# Prewar Schwinn Autocycle original photos



## Clark58mx (Apr 18, 2019)

Scored these original photographs today at a local flea market. The bike in the photos is a full deluxe prewar Schwinn Autocycle. Thought I would share.


----------



## SJ_BIKER (Apr 18, 2019)

Observation....looks likes like the fender has no pinstripes....i would have figured that pinstripes would be there?


----------



## GTs58 (Apr 18, 2019)

SJ_BIKER said:


> Observation....looks likes like the fender has no pinstripes....i would have figured that pinstripes would be there?




You're joking right? 

Funny, same spot, same house, same bike but different seasons and different riders.


----------



## SJ_BIKER (Apr 18, 2019)

GTs58 said:


> You're joking right?
> 
> Funny, same spot, same house, same bike but different seasons and different riders.



I dont see the pins....even put on my glasses


----------



## PlasticNerd (Apr 18, 2019)

Nice! And the fender paint is unique !


----------



## cyclingday (Apr 19, 2019)

Wow!
Those photos are fantastic!
I like to spend time, digging through those baskets of old photographs in the antique stores too.
I’ll bet you just about jumped out of your shoes when you came across those.
The best one that I’ve found was of a young man on his 1931 Excelsior Henderson model KJ.
Be sure and add those to the original photographs thread.


----------



## danfitz1 (Apr 19, 2019)

GTs58 said:


> You're joking right?
> 
> Funny, same spot, same house, same bike but different seasons and different riders.




I'd have to disagree with the different seasons. Sure, one rider is geared up for colder weather, but based on shadow placement and small sticks and debris on the lawn, I'd say these photos were taken within minutes of each other.


----------



## Cooper S. (Apr 19, 2019)

looks like siblings or cousins


----------



## Clark58mx (Apr 19, 2019)

danfitz1 said:


> I'd have to disagree with the different seasons. Sure, one rider is geared up for colder weather, but based on shadow placement and small sticks and debris on the lawn, I'd say these photos were taken within minutes of each other.
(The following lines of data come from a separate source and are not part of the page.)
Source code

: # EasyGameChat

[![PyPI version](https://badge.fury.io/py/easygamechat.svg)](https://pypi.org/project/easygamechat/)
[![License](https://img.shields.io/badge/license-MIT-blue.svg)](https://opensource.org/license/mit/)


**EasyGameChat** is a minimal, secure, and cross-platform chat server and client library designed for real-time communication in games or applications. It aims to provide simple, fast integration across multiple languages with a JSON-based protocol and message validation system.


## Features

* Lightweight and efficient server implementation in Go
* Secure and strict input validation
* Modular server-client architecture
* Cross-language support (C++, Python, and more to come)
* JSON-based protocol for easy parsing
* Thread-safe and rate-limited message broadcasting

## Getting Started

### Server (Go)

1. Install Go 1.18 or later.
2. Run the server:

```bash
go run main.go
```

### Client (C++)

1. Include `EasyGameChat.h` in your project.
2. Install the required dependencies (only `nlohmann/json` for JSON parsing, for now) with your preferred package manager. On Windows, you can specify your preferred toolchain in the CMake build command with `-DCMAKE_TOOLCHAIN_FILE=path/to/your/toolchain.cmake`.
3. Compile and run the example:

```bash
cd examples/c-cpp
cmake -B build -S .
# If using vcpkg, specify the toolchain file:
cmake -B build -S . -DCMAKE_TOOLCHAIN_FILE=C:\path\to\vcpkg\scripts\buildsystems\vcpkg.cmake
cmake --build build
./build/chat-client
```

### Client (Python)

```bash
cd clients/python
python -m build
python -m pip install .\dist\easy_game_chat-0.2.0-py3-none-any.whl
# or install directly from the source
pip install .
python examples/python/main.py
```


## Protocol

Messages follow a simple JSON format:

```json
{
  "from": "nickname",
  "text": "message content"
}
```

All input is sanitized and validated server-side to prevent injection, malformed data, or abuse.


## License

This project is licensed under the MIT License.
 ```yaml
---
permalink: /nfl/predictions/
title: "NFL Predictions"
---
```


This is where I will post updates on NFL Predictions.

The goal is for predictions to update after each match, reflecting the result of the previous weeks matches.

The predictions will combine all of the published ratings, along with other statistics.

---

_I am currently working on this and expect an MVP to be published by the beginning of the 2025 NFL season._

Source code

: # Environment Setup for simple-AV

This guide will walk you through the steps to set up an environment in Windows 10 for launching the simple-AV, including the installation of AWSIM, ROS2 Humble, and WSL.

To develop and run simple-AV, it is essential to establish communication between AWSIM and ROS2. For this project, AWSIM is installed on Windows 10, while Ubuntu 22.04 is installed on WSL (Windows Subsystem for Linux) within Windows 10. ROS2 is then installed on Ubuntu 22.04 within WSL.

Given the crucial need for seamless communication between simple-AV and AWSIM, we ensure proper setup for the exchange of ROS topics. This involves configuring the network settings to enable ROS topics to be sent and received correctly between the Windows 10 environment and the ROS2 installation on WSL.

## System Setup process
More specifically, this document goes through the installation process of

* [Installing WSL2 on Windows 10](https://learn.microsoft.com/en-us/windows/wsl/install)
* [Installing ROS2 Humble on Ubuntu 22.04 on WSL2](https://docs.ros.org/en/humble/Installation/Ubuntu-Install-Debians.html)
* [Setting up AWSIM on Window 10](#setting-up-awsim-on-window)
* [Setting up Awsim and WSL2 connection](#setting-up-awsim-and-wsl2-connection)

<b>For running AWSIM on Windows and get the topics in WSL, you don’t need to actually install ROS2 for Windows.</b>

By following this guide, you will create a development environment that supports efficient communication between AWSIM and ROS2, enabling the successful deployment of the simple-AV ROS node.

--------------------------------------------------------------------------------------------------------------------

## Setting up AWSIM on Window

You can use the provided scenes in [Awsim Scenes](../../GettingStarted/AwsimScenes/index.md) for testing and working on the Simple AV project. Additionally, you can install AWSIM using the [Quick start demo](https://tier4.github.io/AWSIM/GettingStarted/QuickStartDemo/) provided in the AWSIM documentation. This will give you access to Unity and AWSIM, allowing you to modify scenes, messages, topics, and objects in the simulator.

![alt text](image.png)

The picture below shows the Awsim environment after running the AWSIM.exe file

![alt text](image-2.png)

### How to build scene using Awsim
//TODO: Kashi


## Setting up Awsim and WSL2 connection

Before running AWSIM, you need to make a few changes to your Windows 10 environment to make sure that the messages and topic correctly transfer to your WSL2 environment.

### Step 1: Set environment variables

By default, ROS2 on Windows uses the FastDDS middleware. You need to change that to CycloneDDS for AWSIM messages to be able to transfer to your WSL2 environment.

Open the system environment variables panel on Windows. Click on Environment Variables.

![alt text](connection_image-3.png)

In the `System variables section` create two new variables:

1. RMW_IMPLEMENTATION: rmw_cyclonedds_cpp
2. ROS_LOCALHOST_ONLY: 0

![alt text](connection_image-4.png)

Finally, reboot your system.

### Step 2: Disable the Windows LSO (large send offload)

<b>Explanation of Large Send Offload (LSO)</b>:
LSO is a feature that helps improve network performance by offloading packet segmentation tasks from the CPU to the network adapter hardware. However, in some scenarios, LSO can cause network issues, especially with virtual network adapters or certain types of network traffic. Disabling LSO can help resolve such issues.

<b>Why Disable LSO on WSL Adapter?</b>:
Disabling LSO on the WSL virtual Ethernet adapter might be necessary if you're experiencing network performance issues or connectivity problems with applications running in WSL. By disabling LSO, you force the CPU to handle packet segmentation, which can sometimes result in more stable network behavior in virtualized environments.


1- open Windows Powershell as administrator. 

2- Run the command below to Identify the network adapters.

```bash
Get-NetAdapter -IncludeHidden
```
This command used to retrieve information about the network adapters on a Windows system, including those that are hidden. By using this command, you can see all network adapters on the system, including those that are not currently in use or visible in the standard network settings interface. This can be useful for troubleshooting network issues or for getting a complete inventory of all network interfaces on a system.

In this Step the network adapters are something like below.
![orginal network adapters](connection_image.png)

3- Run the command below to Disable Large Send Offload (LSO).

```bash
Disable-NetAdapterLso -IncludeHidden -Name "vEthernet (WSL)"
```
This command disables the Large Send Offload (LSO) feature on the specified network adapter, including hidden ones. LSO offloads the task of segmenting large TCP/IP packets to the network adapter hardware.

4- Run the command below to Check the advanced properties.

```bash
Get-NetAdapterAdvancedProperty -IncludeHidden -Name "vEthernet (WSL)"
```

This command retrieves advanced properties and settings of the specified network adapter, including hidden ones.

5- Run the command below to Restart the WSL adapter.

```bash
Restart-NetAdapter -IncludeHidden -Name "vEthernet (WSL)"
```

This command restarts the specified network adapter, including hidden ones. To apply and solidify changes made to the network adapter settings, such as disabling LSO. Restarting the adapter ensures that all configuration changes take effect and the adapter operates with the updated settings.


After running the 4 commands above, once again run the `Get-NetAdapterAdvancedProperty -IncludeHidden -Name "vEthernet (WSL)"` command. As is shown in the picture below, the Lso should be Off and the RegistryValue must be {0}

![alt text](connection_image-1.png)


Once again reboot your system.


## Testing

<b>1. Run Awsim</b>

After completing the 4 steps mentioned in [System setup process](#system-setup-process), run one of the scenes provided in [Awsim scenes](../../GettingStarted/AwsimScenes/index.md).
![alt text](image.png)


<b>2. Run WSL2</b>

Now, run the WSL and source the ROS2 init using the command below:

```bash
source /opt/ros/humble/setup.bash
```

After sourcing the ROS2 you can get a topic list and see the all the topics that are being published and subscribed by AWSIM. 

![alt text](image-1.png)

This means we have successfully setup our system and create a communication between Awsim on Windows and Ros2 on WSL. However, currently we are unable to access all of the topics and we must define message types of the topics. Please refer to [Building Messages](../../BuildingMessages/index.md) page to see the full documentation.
I agree both photos were taken the same day.


----------



## aasmitty757 (Apr 19, 2019)

Excellent!
Can anyone make out what badge that is?


----------



## ZE52414 (Apr 19, 2019)

aasmitty757 said:


> Excellent!
> Can anyone make out what badge that is?
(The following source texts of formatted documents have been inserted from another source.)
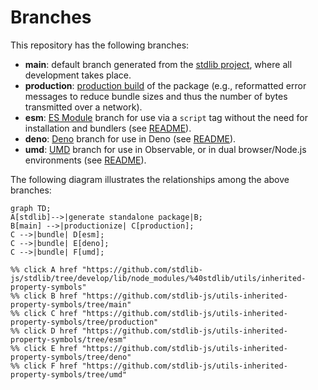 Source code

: <!--

@license Apache-2.0

Copyright (c) 2022 The Stdlib Authors.

Licensed under the Apache License, Version 2.0 (the "License");
you may not use this file except in compliance with the License.
You may obtain a copy of the License at

    http://www.apache.org/licenses/LICENSE-2.0

Unless required by applicable law or agreed to in writing, software
distributed under the License is distributed on an "AS IS" BASIS,
WITHOUT WARRANTIES OR CONDITIONS OF ANY KIND, either express or implied.
See the License for the specific language governing permissions and
limitations under the License.

-->

# Branches

This repository has the following branches:

-   **main**: default branch generated from the [stdlib project][stdlib-url], where all development takes place.
-   **production**: [production build][production-url] of the package (e.g., reformatted error messages to reduce bundle sizes and thus the number of bytes transmitted over a network).
-   **esm**: [ES Module][esm-url] branch for use via a `script` tag without the need for installation and bundlers (see [README][esm-readme]).
-   **deno**: [Deno][deno-url] branch for use in Deno (see [README][deno-readme]).
-   **umd**: [UMD][umd-url] branch for use in Observable, or in dual browser/Node.js environments (see [README][umd-readme]).

The following diagram illustrates the relationships among the above branches:

```mermaid
graph TD;
A[stdlib]-->|generate standalone package|B;
B[main] -->|productionize| C[production];
C -->|bundle| D[esm];
C -->|bundle| E[deno];
C -->|bundle| F[umd];

%% click A href "https://github.com/stdlib-js/stdlib/tree/develop/lib/node_modules/%40stdlib/utils/inherited-property-symbols"
%% click B href "https://github.com/stdlib-js/utils-inherited-property-symbols/tree/main"
%% click C href "https://github.com/stdlib-js/utils-inherited-property-symbols/tree/production"
%% click D href "https://github.com/stdlib-js/utils-inherited-property-symbols/tree/esm"
%% click E href "https://github.com/stdlib-js/utils-inherited-property-symbols/tree/deno"
%% click F href "https://github.com/stdlib-js/utils-inherited-property-symbols/tree/umd"
```

[stdlib-url]: https://github.com/stdlib-js/stdlib/tree/develop/lib/node_modules/%40stdlib/utils/inherited-property-symbols
[production-url]: https://github.com/stdlib-js/utils-inherited-property-symbols/tree/production
[deno-url]: https://github.com/stdlib-js/utils-inherited-property-symbols/tree/deno
[deno-readme]: https://github.com/stdlib-js/utils-inherited-property-symbols/blob/deno/README.md
[umd-url]: https://github.com/stdlib-js/utils-inherited-property-symbols/tree/umd
[umd-readme]: https://github.com/stdlib-js/utils-inherited-property-symbols/blob/umd/README.md
[esm-url]: https://github.com/stdlib-js/utils-inherited-property-symbols/tree/esm
[esm-readme]: https://github.com/stdlib-js/utils-inherited-property-symbols/blob/esm/README.md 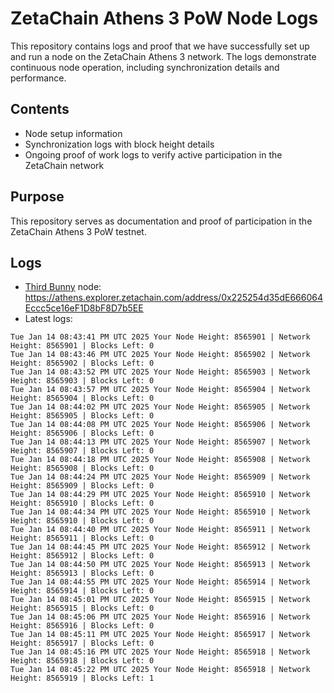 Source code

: # ZetaChain Athens 3 PoW Node Logs
This repository contains logs and proof that we have successfully set up and run a node on the ZetaChain Athens 3 network. The logs demonstrate continuous node operation, including synchronization details and performance.

## Contents
- Node setup information
- Synchronization logs with block height details
- Ongoing proof of work logs to verify active participation in the ZetaChain network

## Purpose
This repository serves as documentation and proof of participation in the ZetaChain Athens 3 PoW testnet.

## Logs

- [Third Bunny](https://thirdbunny.xyz/) node: https://athens.explorer.zetachain.com/address/0x225254d35dE666064Eccc5ce16eF1D8bF8D7b5EE
- Latest logs:
```
Tue Jan 14 08:43:41 PM UTC 2025 Your Node Height: 8565901 | Network Height: 8565901 | Blocks Left: 0
Tue Jan 14 08:43:46 PM UTC 2025 Your Node Height: 8565902 | Network Height: 8565902 | Blocks Left: 0
Tue Jan 14 08:43:52 PM UTC 2025 Your Node Height: 8565903 | Network Height: 8565903 | Blocks Left: 0
Tue Jan 14 08:43:57 PM UTC 2025 Your Node Height: 8565904 | Network Height: 8565904 | Blocks Left: 0
Tue Jan 14 08:44:02 PM UTC 2025 Your Node Height: 8565905 | Network Height: 8565905 | Blocks Left: 0
Tue Jan 14 08:44:08 PM UTC 2025 Your Node Height: 8565906 | Network Height: 8565906 | Blocks Left: 0
Tue Jan 14 08:44:13 PM UTC 2025 Your Node Height: 8565907 | Network Height: 8565907 | Blocks Left: 0
Tue Jan 14 08:44:18 PM UTC 2025 Your Node Height: 8565908 | Network Height: 8565908 | Blocks Left: 0
Tue Jan 14 08:44:24 PM UTC 2025 Your Node Height: 8565909 | Network Height: 8565909 | Blocks Left: 0
Tue Jan 14 08:44:29 PM UTC 2025 Your Node Height: 8565910 | Network Height: 8565910 | Blocks Left: 0
Tue Jan 14 08:44:34 PM UTC 2025 Your Node Height: 8565910 | Network Height: 8565910 | Blocks Left: 0
Tue Jan 14 08:44:40 PM UTC 2025 Your Node Height: 8565911 | Network Height: 8565911 | Blocks Left: 0
Tue Jan 14 08:44:45 PM UTC 2025 Your Node Height: 8565912 | Network Height: 8565912 | Blocks Left: 0
Tue Jan 14 08:44:50 PM UTC 2025 Your Node Height: 8565913 | Network Height: 8565913 | Blocks Left: 0
Tue Jan 14 08:44:55 PM UTC 2025 Your Node Height: 8565914 | Network Height: 8565914 | Blocks Left: 0
Tue Jan 14 08:45:01 PM UTC 2025 Your Node Height: 8565915 | Network Height: 8565915 | Blocks Left: 0
Tue Jan 14 08:45:06 PM UTC 2025 Your Node Height: 8565916 | Network Height: 8565916 | Blocks Left: 0
Tue Jan 14 08:45:11 PM UTC 2025 Your Node Height: 8565917 | Network Height: 8565917 | Blocks Left: 0
Tue Jan 14 08:45:16 PM UTC 2025 Your Node Height: 8565918 | Network Height: 8565918 | Blocks Left: 0
Tue Jan 14 08:45:22 PM UTC 2025 Your Node Height: 8565918 | Network Height: 8565919 | Blocks Left: 1
```
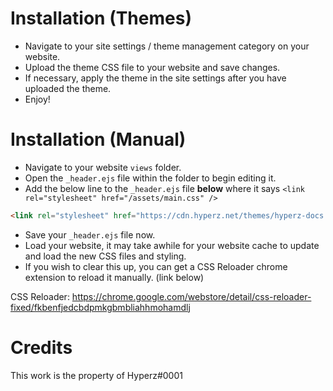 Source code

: # Installation (Themes)
- Navigate to your site settings / theme management category on your website.
- Upload the theme CSS file to your website and save changes.
- If necessary, apply the theme in the site settings after you have uploaded the theme.
- Enjoy!

# Installation (Manual)
- Navigate to your website `views` folder.
- Open the `_header.ejs` file within the folder to begin editing it.
- Add the below line to the `_header.ejs` file **below** where it says `<link rel="stylesheet" href="/assets/main.css" />`
```html
<link rel="stylesheet" href="https://cdn.hyperz.net/themes/hyperz-docs.css" />
```
- Save your `_header.ejs` file now.
- Load your website, it may take awhile for your website cache to update and load the new CSS files and styling.
- If you wish to clear this up, you can get a CSS Reloader chrome extension to reload it manually. (link below)

CSS Reloader: https://chrome.google.com/webstore/detail/css-reloader-fixed/fkbenfjedcbdpmkgbmbliahhmohamdlj

# Credits
This work is the property of Hyperz#0001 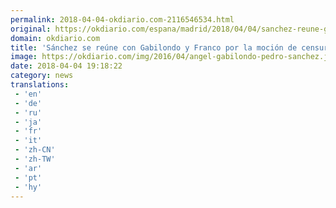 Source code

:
 ```yaml
---
permalink: 2018-04-04-okdiario.com-2116546534.html
original: https://okdiario.com/espana/madrid/2018/04/04/sanchez-reune-gabilondo-franco-mocion-censura-cifuentes-2068606
domain: okdiario.com
title: 'Sánchez se reúne con Gabilondo y Franco por la moción de censura a Cifuentes'
image: https://okdiario.com/img/2016/04/angel-gabilondo-pedro-sanchez.jpg
date: 2018-04-04 19:18:22
category: news
translations: 
 - 'en'
 - 'de'
 - 'ru'
 - 'ja'
 - 'fr'
 - 'it'
 - 'zh-CN'
 - 'zh-TW'
 - 'ar'
 - 'pt'
 - 'hy'
---
```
Looks like the Henderson one with the propeller maybe.


----------



## aasmitty757 (Apr 19, 2019)

ZE52414 said:


> Looks like the Henderson one with the propeller maybe.View attachment 983314




Good call!



Sent from my iPhone using Tapatalk


----------



## cyclingday (Apr 19, 2019)

I was thinking, Excelsior, but the Henderson propeller also looks like an X.


----------



## sccruiser (Apr 19, 2019)

Is that a tool bag on the bars hanging from crossbar speedo ?


----------



## cyclingday (Apr 19, 2019)

I think, it’s a flask or water bottle.


----------



## Maskadeo (Apr 19, 2019)

Hopefully not a flask!


----------



## ZE52414 (Apr 19, 2019)

cyclingday said:


> I was thinking, Excelsior, but the Henderson propeller also looks like an X.
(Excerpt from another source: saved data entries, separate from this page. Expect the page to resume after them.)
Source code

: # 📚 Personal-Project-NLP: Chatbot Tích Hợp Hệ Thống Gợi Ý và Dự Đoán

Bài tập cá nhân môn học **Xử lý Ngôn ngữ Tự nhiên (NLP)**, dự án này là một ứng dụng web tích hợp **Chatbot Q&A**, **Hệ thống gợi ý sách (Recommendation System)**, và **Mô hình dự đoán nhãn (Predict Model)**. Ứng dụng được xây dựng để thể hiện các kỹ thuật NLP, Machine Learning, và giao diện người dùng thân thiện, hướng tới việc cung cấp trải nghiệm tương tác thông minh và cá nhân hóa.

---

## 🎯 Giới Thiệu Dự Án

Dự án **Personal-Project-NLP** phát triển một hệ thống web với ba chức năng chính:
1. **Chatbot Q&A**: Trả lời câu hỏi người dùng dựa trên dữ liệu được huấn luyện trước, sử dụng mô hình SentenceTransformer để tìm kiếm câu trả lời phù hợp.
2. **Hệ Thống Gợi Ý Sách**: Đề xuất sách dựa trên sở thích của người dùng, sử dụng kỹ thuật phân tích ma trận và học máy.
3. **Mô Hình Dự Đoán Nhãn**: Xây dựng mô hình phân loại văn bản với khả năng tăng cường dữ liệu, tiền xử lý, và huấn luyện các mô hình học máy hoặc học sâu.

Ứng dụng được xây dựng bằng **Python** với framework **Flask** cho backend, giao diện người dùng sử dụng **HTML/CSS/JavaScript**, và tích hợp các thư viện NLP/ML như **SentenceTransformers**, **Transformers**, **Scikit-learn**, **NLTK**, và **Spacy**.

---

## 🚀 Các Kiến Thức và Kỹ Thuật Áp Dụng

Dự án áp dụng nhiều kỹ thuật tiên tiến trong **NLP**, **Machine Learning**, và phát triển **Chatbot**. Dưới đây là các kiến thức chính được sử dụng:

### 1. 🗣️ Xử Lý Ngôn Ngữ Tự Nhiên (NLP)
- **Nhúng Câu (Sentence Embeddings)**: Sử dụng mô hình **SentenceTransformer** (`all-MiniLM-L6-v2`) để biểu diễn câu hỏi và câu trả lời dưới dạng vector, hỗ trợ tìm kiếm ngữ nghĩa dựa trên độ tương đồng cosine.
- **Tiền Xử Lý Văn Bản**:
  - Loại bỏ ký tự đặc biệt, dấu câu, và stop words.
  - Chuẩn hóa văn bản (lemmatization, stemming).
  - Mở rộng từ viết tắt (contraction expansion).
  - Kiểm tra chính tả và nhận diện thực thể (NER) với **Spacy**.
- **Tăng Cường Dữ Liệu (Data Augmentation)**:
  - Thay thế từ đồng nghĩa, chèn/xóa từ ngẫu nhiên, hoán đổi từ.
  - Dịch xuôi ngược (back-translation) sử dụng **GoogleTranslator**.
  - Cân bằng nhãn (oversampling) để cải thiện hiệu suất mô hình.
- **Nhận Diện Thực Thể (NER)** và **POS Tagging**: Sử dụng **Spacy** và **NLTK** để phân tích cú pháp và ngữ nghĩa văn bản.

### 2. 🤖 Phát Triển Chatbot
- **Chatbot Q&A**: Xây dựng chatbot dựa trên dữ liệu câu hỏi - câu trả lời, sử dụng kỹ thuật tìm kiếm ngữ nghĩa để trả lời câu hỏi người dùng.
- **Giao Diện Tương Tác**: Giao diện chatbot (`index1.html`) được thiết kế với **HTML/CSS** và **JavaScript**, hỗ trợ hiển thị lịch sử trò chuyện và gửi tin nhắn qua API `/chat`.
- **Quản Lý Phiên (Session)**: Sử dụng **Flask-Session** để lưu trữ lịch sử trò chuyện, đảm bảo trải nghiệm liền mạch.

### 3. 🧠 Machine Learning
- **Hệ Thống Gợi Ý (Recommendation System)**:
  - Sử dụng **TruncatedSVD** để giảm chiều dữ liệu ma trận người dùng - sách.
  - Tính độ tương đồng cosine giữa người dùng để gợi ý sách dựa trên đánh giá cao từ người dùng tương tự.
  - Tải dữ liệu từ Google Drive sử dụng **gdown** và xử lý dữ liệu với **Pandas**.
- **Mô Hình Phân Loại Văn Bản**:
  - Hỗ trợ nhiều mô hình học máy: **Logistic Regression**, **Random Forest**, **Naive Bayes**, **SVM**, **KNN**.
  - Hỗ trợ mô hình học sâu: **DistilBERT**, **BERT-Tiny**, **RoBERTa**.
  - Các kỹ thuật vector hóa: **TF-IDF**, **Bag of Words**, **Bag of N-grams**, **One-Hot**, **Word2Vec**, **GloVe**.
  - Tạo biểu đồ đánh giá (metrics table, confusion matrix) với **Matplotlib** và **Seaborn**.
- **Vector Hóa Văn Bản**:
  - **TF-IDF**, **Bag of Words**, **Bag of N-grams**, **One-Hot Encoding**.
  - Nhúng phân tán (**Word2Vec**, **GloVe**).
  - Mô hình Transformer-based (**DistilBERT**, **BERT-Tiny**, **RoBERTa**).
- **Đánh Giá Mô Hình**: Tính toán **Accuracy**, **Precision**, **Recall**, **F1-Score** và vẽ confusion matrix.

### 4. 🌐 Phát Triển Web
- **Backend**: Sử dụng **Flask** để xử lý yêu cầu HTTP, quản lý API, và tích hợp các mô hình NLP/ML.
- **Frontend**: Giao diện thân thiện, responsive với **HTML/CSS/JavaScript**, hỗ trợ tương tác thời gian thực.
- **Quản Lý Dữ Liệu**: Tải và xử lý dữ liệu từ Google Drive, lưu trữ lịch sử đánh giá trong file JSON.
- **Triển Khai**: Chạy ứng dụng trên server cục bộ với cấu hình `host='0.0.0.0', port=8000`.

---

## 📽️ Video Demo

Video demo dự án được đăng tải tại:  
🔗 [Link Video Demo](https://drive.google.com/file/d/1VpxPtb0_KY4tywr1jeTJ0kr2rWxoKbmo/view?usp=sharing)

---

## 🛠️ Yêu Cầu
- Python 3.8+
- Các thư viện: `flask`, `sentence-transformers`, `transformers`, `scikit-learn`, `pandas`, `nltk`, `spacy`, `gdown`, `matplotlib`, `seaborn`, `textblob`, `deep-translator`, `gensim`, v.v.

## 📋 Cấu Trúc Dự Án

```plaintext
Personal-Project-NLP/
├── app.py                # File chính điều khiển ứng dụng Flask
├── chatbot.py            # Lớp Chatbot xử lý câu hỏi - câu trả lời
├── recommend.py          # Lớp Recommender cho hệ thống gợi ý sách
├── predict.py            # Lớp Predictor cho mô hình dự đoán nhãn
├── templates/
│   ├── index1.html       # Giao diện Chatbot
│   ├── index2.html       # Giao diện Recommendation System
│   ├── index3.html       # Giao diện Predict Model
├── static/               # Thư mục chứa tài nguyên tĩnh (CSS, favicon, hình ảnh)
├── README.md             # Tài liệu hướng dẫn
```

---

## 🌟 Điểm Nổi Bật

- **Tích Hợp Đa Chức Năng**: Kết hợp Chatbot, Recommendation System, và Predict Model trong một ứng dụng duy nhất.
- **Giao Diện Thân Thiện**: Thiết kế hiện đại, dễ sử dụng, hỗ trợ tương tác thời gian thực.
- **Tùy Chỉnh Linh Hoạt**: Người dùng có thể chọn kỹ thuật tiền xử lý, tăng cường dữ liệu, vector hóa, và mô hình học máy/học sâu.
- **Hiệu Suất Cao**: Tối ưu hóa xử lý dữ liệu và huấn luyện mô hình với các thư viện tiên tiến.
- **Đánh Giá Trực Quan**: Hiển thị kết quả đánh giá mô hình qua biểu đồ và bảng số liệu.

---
I was thinking excelsior at first too. Maybe @hoofhearted can do his trick for us .


----------



## cyclingday (Apr 19, 2019)

I think the Henderson call is good one.


----------



## hoofhearted (Apr 20, 2019)

[QUOTE="ZE52414, post: 1013639, member: 76242"

]I was thinking excelsior at first too. Maybe @hoofhearted can do his trick for us .[/QUOTE]

===========================

*Here's what I came up with ....*

*You be the judge ....*

*Throw me a bone, please ....*

..... patric


----------



## barneyguey (May 30, 2019)

ZE52414 said:


> Looks like the Henderson one with the propeller maybe.View attachment 983314



My oh my! That's a perty, I mean pretty head badge. Barry


----------



## Brutuskend (May 30, 2019)

hoofhearted said:


> [QUOTE="ZE52414, post: 1013639, member: 76242"
> 
> ]I was thinking excelsior at first too. Maybe @hoofhearted can do his trick for us .




===========================

*Here's what I came up with ....*

*You be the judge ....*

*Throw me a bone, please ....*

..... patric


View attachment 983553

View attachment 983554

View attachment 983555[/QUOTE]
ouh my EYE'S


----------



## Brutuskend (May 30, 2019)

Looks like a BR or SR in the upper left corner to me.

Looks like the same piece of trash on the sidewalk about a foot forward of the seam / crack on the right. I vote same day.


----------